━━━ EXERCISE DATA ━━━
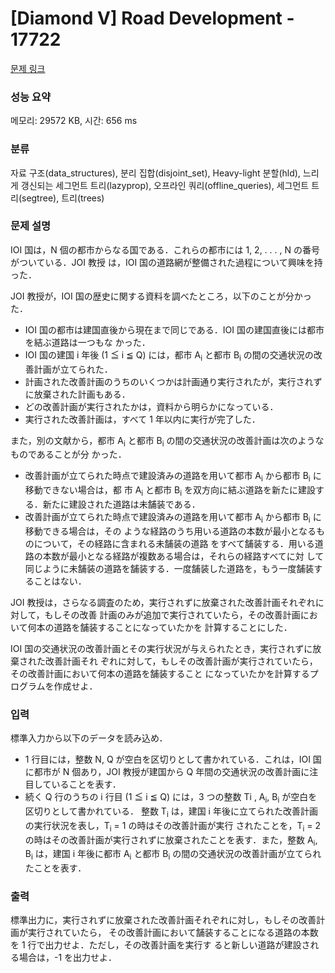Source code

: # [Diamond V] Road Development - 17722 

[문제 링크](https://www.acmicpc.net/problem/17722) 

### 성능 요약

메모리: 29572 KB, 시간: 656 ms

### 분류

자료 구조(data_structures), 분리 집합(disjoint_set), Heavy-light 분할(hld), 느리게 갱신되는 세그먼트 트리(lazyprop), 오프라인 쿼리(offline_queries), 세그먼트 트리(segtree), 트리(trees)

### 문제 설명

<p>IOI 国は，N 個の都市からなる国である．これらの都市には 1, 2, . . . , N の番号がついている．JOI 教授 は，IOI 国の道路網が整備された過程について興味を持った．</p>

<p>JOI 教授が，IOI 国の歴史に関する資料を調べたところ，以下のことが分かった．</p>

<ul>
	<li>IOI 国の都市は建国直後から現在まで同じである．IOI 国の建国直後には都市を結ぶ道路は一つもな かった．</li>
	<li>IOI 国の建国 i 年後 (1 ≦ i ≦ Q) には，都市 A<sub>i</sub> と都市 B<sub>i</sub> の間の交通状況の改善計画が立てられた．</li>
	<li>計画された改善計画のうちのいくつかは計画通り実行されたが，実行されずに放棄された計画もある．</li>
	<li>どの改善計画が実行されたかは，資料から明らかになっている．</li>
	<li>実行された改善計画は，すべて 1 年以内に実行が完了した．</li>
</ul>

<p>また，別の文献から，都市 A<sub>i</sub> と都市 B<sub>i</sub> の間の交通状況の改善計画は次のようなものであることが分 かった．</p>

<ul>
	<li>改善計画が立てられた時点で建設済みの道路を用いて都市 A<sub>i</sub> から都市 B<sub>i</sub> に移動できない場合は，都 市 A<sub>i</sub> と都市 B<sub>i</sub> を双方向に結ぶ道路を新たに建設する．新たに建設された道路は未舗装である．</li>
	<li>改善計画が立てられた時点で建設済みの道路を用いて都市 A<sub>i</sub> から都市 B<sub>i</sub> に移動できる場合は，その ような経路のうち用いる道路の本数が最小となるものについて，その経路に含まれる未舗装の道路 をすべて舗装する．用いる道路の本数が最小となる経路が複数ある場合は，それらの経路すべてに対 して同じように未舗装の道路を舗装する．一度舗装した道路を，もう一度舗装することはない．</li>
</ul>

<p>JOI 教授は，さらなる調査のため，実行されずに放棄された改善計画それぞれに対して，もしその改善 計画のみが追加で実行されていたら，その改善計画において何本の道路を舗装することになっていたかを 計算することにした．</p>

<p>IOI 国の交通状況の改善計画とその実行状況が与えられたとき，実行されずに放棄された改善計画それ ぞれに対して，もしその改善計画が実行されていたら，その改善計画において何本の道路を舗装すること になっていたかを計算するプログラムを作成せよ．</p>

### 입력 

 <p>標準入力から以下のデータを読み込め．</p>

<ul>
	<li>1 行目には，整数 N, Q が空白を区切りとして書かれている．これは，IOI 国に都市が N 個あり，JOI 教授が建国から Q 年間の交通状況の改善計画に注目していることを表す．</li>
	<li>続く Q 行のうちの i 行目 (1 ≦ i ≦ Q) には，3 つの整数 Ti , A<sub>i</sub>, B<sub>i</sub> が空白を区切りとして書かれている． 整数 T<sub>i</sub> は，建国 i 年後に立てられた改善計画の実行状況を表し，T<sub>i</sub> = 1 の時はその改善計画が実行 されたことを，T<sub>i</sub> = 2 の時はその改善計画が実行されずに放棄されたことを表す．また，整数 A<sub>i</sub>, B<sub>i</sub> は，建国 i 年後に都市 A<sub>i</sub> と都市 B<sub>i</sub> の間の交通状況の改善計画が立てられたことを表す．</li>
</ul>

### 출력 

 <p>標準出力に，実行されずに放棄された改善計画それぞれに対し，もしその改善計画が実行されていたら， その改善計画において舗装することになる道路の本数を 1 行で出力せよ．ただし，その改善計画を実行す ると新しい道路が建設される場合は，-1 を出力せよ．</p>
━━━
Every record should come back exactly as it is, though none of the pictures should.

Source code

: # [Diamond V] Road Development - 17722 

[문제 링크](https://www.acmicpc.net/problem/17722) 

### 성능 요약

메모리: 29572 KB, 시간: 656 ms

### 분류

자료 구조(data_structures), 분리 집합(disjoint_set), Heavy-light 분할(hld), 느리게 갱신되는 세그먼트 트리(lazyprop), 오프라인 쿼리(offline_queries), 세그먼트 트리(segtree), 트리(trees)

### 문제 설명

<p>IOI 国は，N 個の都市からなる国である．これらの都市には 1, 2, . . . , N の番号がついている．JOI 教授 は，IOI 国の道路網が整備された過程について興味を持った．</p>

<p>JOI 教授が，IOI 国の歴史に関する資料を調べたところ，以下のことが分かった．</p>

<ul>
	<li>IOI 国の都市は建国直後から現在まで同じである．IOI 国の建国直後には都市を結ぶ道路は一つもな かった．</li>
	<li>IOI 国の建国 i 年後 (1 ≦ i ≦ Q) には，都市 A<sub>i</sub> と都市 B<sub>i</sub> の間の交通状況の改善計画が立てられた．</li>
	<li>計画された改善計画のうちのいくつかは計画通り実行されたが，実行されずに放棄された計画もある．</li>
	<li>どの改善計画が実行されたかは，資料から明らかになっている．</li>
	<li>実行された改善計画は，すべて 1 年以内に実行が完了した．</li>
</ul>

<p>また，別の文献から，都市 A<sub>i</sub> と都市 B<sub>i</sub> の間の交通状況の改善計画は次のようなものであることが分 かった．</p>

<ul>
	<li>改善計画が立てられた時点で建設済みの道路を用いて都市 A<sub>i</sub> から都市 B<sub>i</sub> に移動できない場合は，都 市 A<sub>i</sub> と都市 B<sub>i</sub> を双方向に結ぶ道路を新たに建設する．新たに建設された道路は未舗装である．</li>
	<li>改善計画が立てられた時点で建設済みの道路を用いて都市 A<sub>i</sub> から都市 B<sub>i</sub> に移動できる場合は，その ような経路のうち用いる道路の本数が最小となるものについて，その経路に含まれる未舗装の道路 をすべて舗装する．用いる道路の本数が最小となる経路が複数ある場合は，それらの経路すべてに対 して同じように未舗装の道路を舗装する．一度舗装した道路を，もう一度舗装することはない．</li>
</ul>

<p>JOI 教授は，さらなる調査のため，実行されずに放棄された改善計画それぞれに対して，もしその改善 計画のみが追加で実行されていたら，その改善計画において何本の道路を舗装することになっていたかを 計算することにした．</p>

<p>IOI 国の交通状況の改善計画とその実行状況が与えられたとき，実行されずに放棄された改善計画それ ぞれに対して，もしその改善計画が実行されていたら，その改善計画において何本の道路を舗装すること になっていたかを計算するプログラムを作成せよ．</p>

### 입력 

 <p>標準入力から以下のデータを読み込め．</p>

<ul>
	<li>1 行目には，整数 N, Q が空白を区切りとして書かれている．これは，IOI 国に都市が N 個あり，JOI 教授が建国から Q 年間の交通状況の改善計画に注目していることを表す．</li>
	<li>続く Q 行のうちの i 行目 (1 ≦ i ≦ Q) には，3 つの整数 Ti , A<sub>i</sub>, B<sub>i</sub> が空白を区切りとして書かれている． 整数 T<sub>i</sub> は，建国 i 年後に立てられた改善計画の実行状況を表し，T<sub>i</sub> = 1 の時はその改善計画が実行 されたことを，T<sub>i</sub> = 2 の時はその改善計画が実行されずに放棄されたことを表す．また，整数 A<sub>i</sub>, B<sub>i</sub> は，建国 i 年後に都市 A<sub>i</sub> と都市 B<sub>i</sub> の間の交通状況の改善計画が立てられたことを表す．</li>
</ul>

### 출력 

 <p>標準出力に，実行されずに放棄された改善計画それぞれに対し，もしその改善計画が実行されていたら， その改善計画において舗装することになる道路の本数を 1 行で出力せよ．ただし，その改善計画を実行す ると新しい道路が建設される場合は，-1 を出力せよ．</p>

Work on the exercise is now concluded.